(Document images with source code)

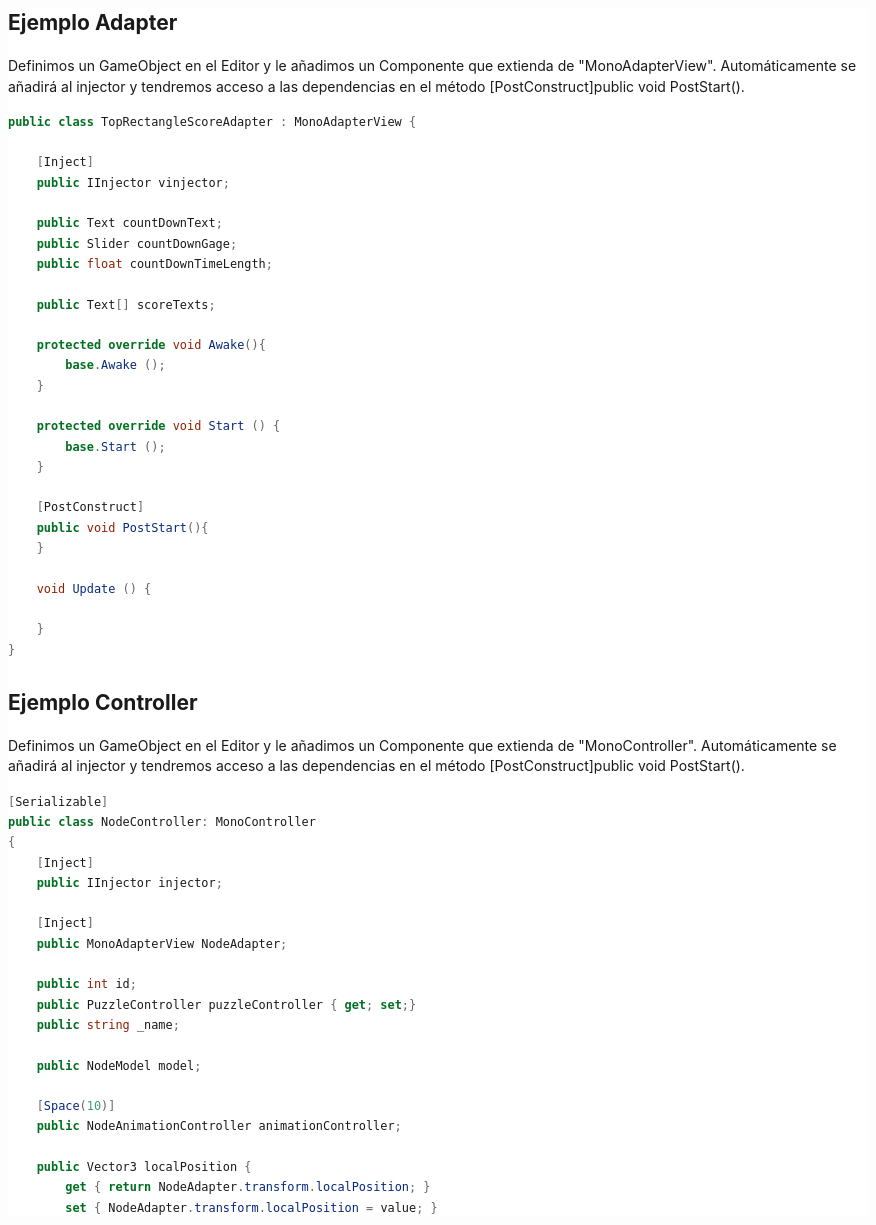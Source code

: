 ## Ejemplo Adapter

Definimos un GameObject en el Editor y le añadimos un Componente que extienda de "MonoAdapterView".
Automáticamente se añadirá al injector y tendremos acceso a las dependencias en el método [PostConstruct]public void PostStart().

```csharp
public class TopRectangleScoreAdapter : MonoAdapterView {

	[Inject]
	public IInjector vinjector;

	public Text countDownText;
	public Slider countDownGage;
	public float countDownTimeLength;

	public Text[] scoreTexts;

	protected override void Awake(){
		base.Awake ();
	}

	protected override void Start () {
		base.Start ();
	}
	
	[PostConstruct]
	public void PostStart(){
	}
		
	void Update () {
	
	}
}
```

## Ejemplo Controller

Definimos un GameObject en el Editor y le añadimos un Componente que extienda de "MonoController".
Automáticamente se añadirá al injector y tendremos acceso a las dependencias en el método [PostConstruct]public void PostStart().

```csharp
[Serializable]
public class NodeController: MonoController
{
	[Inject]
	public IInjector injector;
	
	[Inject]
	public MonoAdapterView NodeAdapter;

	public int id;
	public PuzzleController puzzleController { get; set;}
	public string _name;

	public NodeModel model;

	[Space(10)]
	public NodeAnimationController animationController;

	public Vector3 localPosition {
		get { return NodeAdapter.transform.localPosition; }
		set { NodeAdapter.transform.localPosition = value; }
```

--

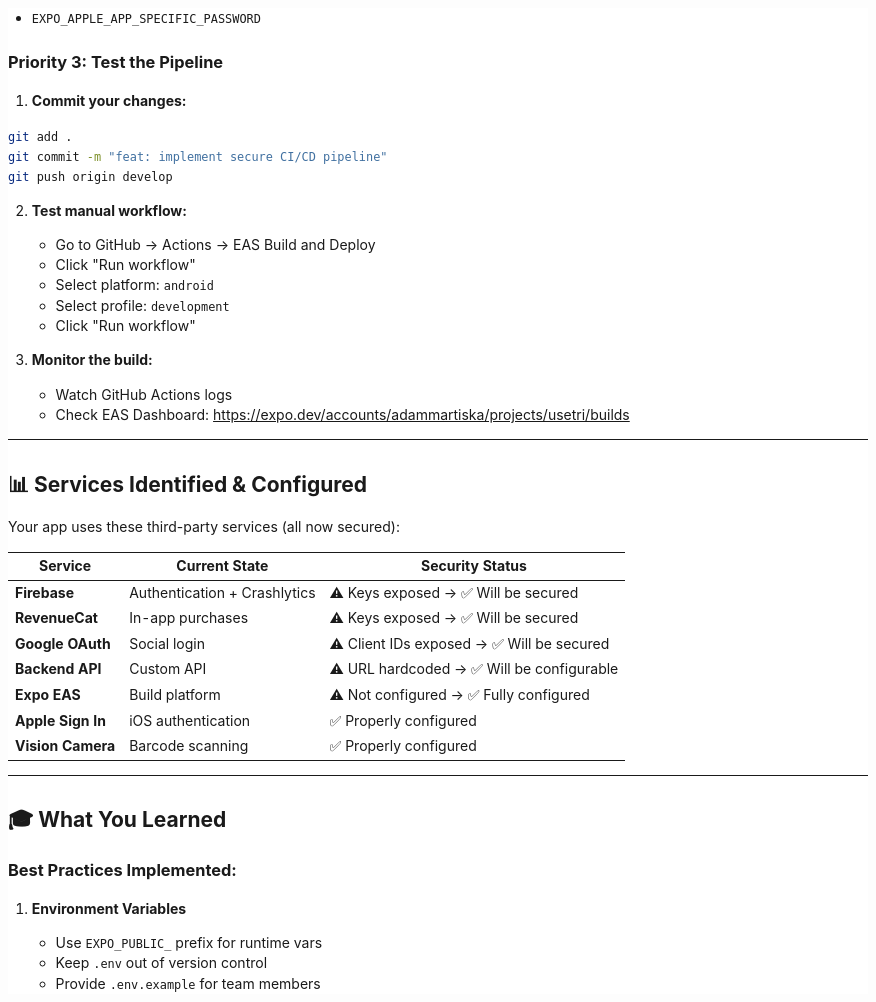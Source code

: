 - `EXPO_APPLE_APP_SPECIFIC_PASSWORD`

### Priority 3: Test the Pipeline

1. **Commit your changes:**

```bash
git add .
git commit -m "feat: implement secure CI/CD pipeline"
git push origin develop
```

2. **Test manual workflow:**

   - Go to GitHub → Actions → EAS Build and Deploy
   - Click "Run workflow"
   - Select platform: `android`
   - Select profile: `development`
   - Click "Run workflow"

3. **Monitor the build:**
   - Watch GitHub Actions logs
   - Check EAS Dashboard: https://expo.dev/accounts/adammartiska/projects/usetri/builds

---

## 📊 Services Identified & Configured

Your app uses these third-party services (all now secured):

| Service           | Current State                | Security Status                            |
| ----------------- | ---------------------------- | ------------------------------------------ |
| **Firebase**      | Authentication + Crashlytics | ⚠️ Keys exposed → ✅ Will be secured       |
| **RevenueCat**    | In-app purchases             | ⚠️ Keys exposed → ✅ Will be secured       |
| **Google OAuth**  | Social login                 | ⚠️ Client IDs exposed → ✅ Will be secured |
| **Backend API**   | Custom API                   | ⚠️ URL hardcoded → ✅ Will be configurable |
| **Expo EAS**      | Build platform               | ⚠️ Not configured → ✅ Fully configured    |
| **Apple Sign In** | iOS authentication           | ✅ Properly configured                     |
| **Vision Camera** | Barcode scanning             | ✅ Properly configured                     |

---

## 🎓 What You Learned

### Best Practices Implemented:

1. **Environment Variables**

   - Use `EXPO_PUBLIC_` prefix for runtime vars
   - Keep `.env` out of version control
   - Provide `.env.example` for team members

--

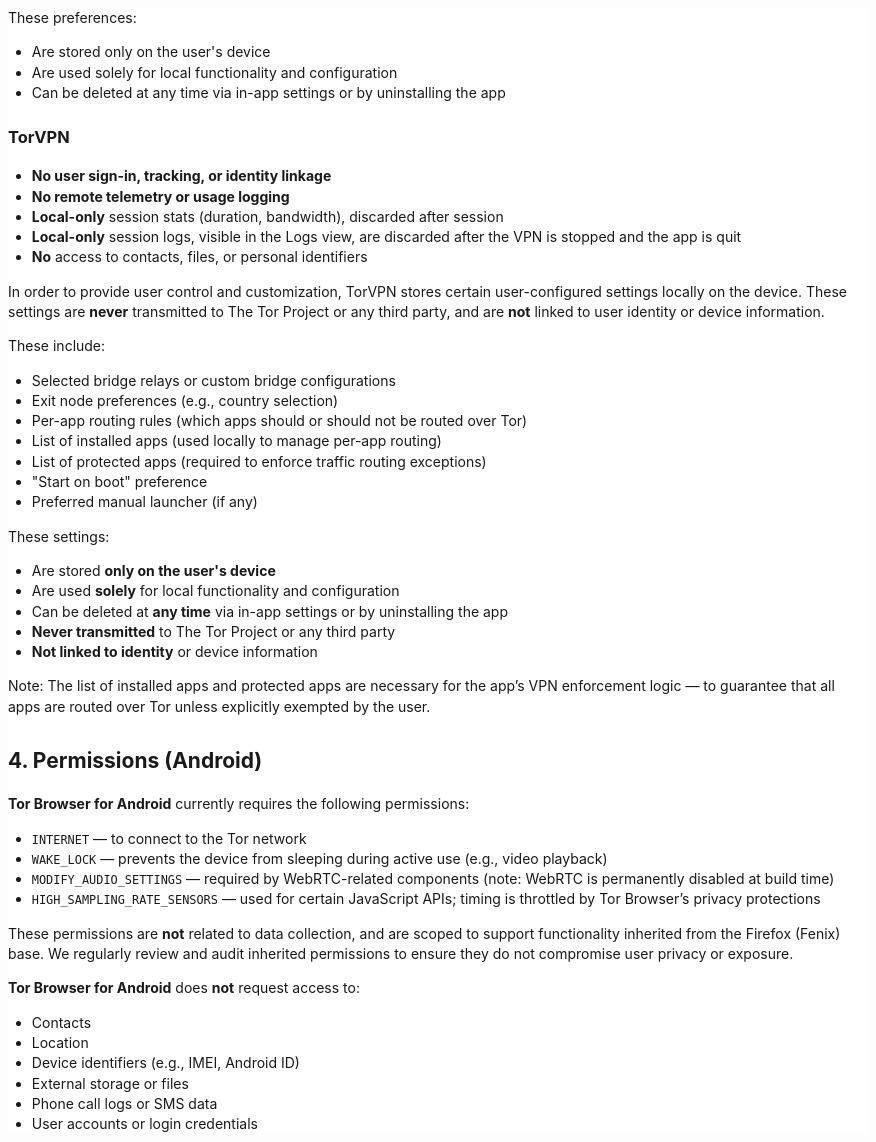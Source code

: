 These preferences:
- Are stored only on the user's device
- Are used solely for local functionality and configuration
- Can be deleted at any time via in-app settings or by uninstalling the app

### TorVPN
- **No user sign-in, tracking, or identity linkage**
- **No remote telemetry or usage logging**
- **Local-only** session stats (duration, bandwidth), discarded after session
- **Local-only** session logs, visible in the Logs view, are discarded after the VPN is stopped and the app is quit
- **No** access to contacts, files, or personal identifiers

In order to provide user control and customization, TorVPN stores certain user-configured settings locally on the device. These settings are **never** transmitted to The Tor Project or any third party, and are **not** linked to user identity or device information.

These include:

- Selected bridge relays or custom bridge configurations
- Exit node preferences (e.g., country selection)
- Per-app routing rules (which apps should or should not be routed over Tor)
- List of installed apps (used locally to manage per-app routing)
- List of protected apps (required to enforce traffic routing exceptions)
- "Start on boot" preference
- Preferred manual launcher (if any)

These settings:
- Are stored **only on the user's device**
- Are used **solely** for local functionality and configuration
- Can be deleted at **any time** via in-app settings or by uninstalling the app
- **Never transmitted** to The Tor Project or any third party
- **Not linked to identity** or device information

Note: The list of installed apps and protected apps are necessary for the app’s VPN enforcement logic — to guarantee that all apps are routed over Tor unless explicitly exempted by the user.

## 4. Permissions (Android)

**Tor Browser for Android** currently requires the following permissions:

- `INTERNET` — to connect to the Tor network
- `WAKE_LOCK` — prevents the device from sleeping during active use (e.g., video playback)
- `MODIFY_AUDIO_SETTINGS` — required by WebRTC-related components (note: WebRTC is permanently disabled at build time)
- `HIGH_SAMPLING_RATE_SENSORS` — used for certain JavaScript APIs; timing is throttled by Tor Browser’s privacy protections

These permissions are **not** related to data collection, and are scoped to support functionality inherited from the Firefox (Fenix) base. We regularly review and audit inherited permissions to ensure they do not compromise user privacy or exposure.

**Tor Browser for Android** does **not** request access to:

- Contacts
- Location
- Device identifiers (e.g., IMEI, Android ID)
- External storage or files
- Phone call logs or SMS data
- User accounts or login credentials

> [Task item] Here the output must be the lines above from the line with "1. **Commit your changes:**" to the line with "- Watch GitHub Actions logs", both included, duplicated word for word and nothing else.

> [Task answer]
1. **Commit your changes:**

```bash
git add .
git commit -m "feat: implement secure CI/CD pipeline"
git push origin develop
```

2. **Test manual workflow:**

   - Go to GitHub → Actions → EAS Build and Deploy
   - Click "Run workflow"
   - Select platform: `android`
   - Select profile: `development`
   - Click "Run workflow"

3. **Monitor the build:**
   - Watch GitHub Actions logs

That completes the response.